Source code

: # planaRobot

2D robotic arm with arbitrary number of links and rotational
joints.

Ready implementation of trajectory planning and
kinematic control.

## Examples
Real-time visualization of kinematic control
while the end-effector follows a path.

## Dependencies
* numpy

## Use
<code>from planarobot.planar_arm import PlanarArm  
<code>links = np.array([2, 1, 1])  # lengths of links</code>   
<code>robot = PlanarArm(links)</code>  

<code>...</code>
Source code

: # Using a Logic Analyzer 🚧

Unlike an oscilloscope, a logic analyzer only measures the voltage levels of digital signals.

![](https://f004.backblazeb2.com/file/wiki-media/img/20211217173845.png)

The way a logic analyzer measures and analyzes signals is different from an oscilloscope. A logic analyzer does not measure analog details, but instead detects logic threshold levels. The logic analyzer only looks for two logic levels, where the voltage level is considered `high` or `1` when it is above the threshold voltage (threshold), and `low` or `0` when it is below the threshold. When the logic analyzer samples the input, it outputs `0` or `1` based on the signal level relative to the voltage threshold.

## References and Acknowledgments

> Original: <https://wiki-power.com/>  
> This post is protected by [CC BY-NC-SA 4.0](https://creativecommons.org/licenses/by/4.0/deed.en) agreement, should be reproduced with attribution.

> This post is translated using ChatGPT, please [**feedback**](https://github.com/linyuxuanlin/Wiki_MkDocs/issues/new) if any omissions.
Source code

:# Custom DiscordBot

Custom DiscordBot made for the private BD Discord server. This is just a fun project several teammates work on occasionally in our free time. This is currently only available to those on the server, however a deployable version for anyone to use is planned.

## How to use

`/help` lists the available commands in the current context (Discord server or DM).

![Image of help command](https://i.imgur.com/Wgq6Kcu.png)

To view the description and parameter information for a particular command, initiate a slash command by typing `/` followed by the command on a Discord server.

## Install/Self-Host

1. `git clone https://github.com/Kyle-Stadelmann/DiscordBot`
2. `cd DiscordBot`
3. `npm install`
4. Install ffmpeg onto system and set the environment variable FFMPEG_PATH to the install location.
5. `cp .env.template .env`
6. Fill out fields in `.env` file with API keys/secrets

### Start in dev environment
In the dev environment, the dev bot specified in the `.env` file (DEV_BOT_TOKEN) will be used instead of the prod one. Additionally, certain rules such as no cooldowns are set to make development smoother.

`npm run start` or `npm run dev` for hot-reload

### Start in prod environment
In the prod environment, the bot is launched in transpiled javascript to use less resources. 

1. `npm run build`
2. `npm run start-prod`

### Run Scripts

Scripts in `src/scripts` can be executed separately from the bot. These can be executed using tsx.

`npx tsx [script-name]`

□ □ □

**What this task involves**
Look through the records and gather every line containing "instead".

**Answer to this task**
The way a logic analyzer measures and analyzes signals is different from an oscilloscope. A logic analyzer does not measure analog details, but instead detects logic threshold levels. The logic analyzer only looks for two logic levels, where the voltage level is considered `high` or `1` when it is above the threshold voltage (threshold), and `low` or `0` when it is below the threshold. When the logic analyzer samples the input, it outputs `0` or `1` based on the signal level relative to the voltage threshold.
In the dev environment, the dev bot specified in the `.env` file (DEV_BOT_TOKEN) will be used instead of the prod one. Additionally, certain rules such as no cooldowns are set to make development smoother.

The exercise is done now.